Metric of agency

I have the function

A = α \cdot L_{C u r i o s i t y} + β \cdot L_{E m p o w e r m e n t} + γ \cdot A_{M e s a}

Where

$L_{c} = - \sum_{x} p (x) \log q (x)$
$L_{e} = - max_{p (a^{n})} I (A^{n}; S_{t + n})$

I have decided that all functions that have one of these terms as a component will be considered agentic. In that case, all compositions of the form $f = F \circ A$ are also agentic. The problem is that under this definition, there are no restrictions on $F$ , meaning the resulting $f$ can be absolutely anything.

How can this problem be solved while preserving the idea that the function $f$ possesses these intrinsic drives? One could restrict $F$ , but it seems the problem of defining agenticity merely transfers from $A$ to $F$ , which makes this a very poor approach, let us ignore it.

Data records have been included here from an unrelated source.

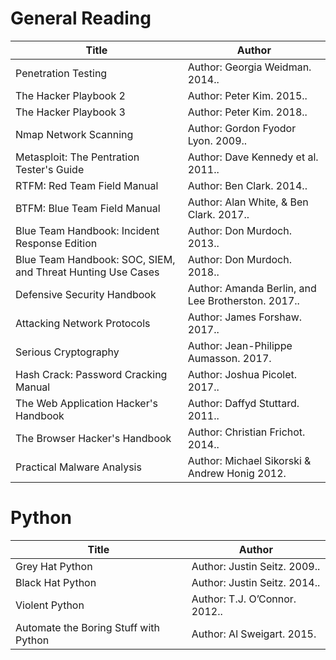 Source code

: 
# General Reading

Title | Author 
------------ | ------------- 
Penetration Testing | Author: Georgia Weidman. 2014..
The Hacker Playbook 2 | Author: Peter Kim. 2015..
The Hacker Playbook 3 | Author: Peter Kim. 2018..
Nmap Network Scanning | Author: Gordon Fyodor Lyon. 2009..
Metasploit: The Pentration Tester's Guide | Author: Dave Kennedy et al. 2011..
RTFM: Red Team Field Manual | Author: Ben Clark. 2014..
BTFM: Blue Team Field Manual | Author: Alan White, & Ben Clark. 2017..
Blue Team Handbook: Incident Response Edition  | Author: Don Murdoch. 2013..
Blue Team Handbook: SOC, SIEM, and Threat Hunting Use Cases | Author: Don Murdoch. 2018..
Defensive Security Handbook | Author: Amanda Berlin, and Lee Brotherston. 2017..
Attacking Network Protocols | Author: James Forshaw. 2017..
Serious Cryptography | Author: Jean-Philippe Aumasson. 2017.
Hash Crack: Password Cracking Manual | Author: Joshua Picolet. 2017..
The Web Application Hacker's Handbook | Author: Daffyd Stuttard.  2011..
The Browser Hacker's Handbook | Author: Christian Frichot. 2014..
Practical Malware Analysis| Author: Michael Sikorski & Andrew Honig 2012.


# Python

Title | Author 
------------ | ------------- 
Grey Hat Python | Author: Justin Seitz. 2009..
Black Hat Python | Author: Justin Seitz. 2014..
Violent Python | Author: T.J. O’Connor. 2012..
Automate the Boring Stuff with Python | Author: Al Sweigart. 2015.

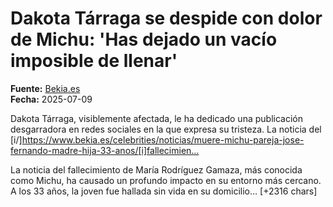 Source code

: # Dakota Tárraga se despide con dolor de Michu: 'Has dejado un vacío imposible de llenar'

**Fuente:** [Bekia.es](https://www.bekia.es/celebrities/noticias/dakota-tarraga-despide-dolor-michu/)  
**Fecha:** 2025-07-09

Dakota Tárraga, visiblemente afectada, le ha dedicado una publicación desgarradora en redes sociales en la que expresa su tristeza. La noticia del [i/]https://www.bekia.es/celebrities/noticias/muere-michu-pareja-jose-fernando-madre-hija-33-anos/[i]fallecimien…

La noticia del fallecimiento de María Rodríguez Gamaza, más conocida como Michu, ha causado un profundo impacto en su entorno más cercano. A los 33 años, la joven fue hallada sin vida en su domicilio… [+2316 chars]

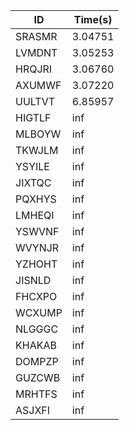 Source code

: |ID|Time(s)|
|-|-|
|SRASMR|3.04751|
|LVMDNT|3.05253|
|HRQJRI|3.06760|
|AXUMWF|3.07220|
|UULTVT|6.85957|
|HIGTLF|inf|
|MLBOYW|inf|
|TKWJLM|inf|
|YSYILE|inf|
|JIXTQC|inf|
|PQXHYS|inf|
|LMHEQI|inf|
|YSWVNF|inf|
|WVYNJR|inf|
|YZHOHT|inf|
|JISNLD|inf|
|FHCXPO|inf|
|WCXUMP|inf|
|NLGGGC|inf|
|KHAKAB|inf|
|DOMPZP|inf|
|GUZCWB|inf|
|MRHTFS|inf|
|ASJXFI|inf|
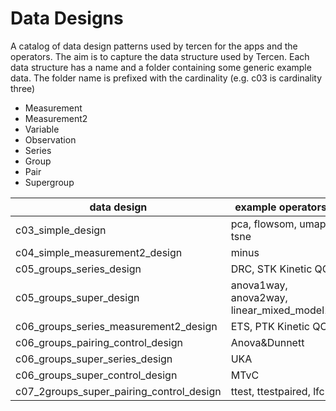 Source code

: # Data Designs

A catalog of data design patterns used by tercen for the apps and the operators.
The aim is to capture the data structure used by Tercen.
Each data structure has a name and a folder containing some generic example data.
The folder name is prefixed with the cardinality (e.g. c03 is cardinality three)

* Measurement
* Measurement2
* Variable
* Observation
* Series
* Group
* Pair
* Supergroup

|data design                         |example operators
| -----------------------------------| ------------- |
|c03_simple_design                       |pca, flowsom, umap, tsne
|c04_simple_measurement2_design          |minus
|c05_groups_series_design                |DRC, STK Kinetic QC
|c05_groups_super_design                 |anova1way, anova2way, linear_mixed_model1
|c06_groups_series_measurement2_design   |ETS, PTK Kinetic QC
|c06_groups_pairing_control_design       |Anova&Dunnett
|c06_groups_super_series_design          |UKA
|c06_groups_super_control_design         |MTvC
|c07_2groups_super_pairing_control_design|ttest, ttestpaired, lfc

Let us assume we have some measure of agenticity $M$ , such that $M : F \to R$ . Furthermore, I would like $M$ to assign higher agenticity to functions that, when executed, would, on average, behave "similarly" to the aforementioned $A$ . Consequently, $M (F) \to 0$ if the resulting function is not "similar" to $A$ at all, and $M (F) < 0$ if the agenticity is negative.

Two "agentic" functions might explore different parts of the space, and their trajectories will differ, but both are agentic; because of this, we cannot compare specific trajectories.

What do we mean by similarity? The smaller the measurement error, the better, i.e., $M (F) \approx M (A)$ , or ideal agenticity is defined by $ϵ > 0; M (F) - M (A) \to 0$ .

Is it possible that in equal environments, $M (F) > M (A)$ ? Yes, quite possible, but we do not consider such a function more agentic, because $M (A) = M (A)$ .

Here arises the issue with mesa-optimizers, since the agenticity of the system can be greater or lesser than the agenticity of the sum of its parts, and the system's mesa-optimizers can work to the negative, meaning $M (L_{c} + L_{e} + A_{m e s a})$ might equal $M (L_{c} + L_{e}) - M (A_{m e s a})$ , resulting in $M (F) < 0$ .

In summary, we have:

Normalization relative to $A$
Violation of additivity
Triangle inequality
Symmetry

This means we have (almost) a complete set of metric properties. The triangle inequality can be obtained if we take not $M (A)$ , but $M (A, F)$ , that is, we switch from a measure to a metric. In such case we also need to say that $M (F) > M (A)$ scenario transforms into $M (F, A) < 0$ .

$M : F \times F \to R$
$M (A, A) = 0$
$M (A, B) = M (A, B)$ (Symmetry)
$M (A, C) \leq M (A, B) + M (B, C)$ (Triangle Inequality)

If the loss function were chosen such that minimization always leads to a policy that is optimal for the reward function $R$ , we could say that $A$ is behaviorally equivalent to $R$ .

According to the works: https://arxiv.org/pdf/2006.13900 and https://arxiv.org/pdf/2201.10081

If a policy $π^{*}$ is optimal for some loss/objective functions $F$ or reward $R$ , then there exist functions in the reward class $R_{A} = R + F$ , where $F$ is a technical potential function ( $F (s, a, s^{'}) = γ Φ (s^{'}) - Φ (s)$ ), which induce the same strategy.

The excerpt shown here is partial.